__DATA SUPPLIED__
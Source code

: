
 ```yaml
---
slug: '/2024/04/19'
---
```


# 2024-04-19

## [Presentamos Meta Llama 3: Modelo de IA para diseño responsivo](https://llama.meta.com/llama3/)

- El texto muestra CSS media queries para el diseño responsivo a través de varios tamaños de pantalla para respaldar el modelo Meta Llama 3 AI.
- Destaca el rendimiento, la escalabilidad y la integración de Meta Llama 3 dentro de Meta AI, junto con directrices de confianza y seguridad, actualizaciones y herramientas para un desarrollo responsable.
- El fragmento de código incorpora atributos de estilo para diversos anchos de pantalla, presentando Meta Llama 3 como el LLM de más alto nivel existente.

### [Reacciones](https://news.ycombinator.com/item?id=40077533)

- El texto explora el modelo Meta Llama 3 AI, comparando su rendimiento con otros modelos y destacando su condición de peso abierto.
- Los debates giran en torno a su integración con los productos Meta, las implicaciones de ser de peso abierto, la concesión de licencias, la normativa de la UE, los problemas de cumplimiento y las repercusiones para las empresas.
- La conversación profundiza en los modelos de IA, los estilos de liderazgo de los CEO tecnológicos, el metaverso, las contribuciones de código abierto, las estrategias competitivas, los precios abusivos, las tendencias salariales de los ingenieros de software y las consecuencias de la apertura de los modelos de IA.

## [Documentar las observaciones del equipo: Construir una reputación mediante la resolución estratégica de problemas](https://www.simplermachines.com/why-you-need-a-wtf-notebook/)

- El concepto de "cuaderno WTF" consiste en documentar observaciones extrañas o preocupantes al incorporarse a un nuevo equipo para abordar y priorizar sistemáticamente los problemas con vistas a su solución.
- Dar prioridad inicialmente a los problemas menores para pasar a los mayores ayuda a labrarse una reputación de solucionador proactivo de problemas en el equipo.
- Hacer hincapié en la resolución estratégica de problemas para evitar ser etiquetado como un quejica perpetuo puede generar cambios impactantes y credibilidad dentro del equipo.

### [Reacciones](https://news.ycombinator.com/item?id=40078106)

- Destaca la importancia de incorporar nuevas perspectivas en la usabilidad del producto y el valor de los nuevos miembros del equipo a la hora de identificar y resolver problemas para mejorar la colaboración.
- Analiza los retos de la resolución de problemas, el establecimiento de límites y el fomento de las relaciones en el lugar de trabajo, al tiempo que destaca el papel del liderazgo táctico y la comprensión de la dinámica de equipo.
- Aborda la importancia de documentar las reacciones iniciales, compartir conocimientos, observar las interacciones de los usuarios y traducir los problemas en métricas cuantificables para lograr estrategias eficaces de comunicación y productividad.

__AIM OF THE EXERCISE__
Whenever the word "observaciones" shows up in a line of the entries above, copy that line.

__RESULT OF THE TASK__
## [Documentar las observaciones del equipo: Construir una reputación mediante la resolución estratégica de problemas](https://www.simplermachines.com/why-you-need-a-wtf-notebook/)
- El concepto de "cuaderno WTF" consiste en documentar observaciones extrañas o preocupantes al incorporarse a un nuevo equipo para abordar y priorizar sistemáticamente los problemas con vistas a su solución.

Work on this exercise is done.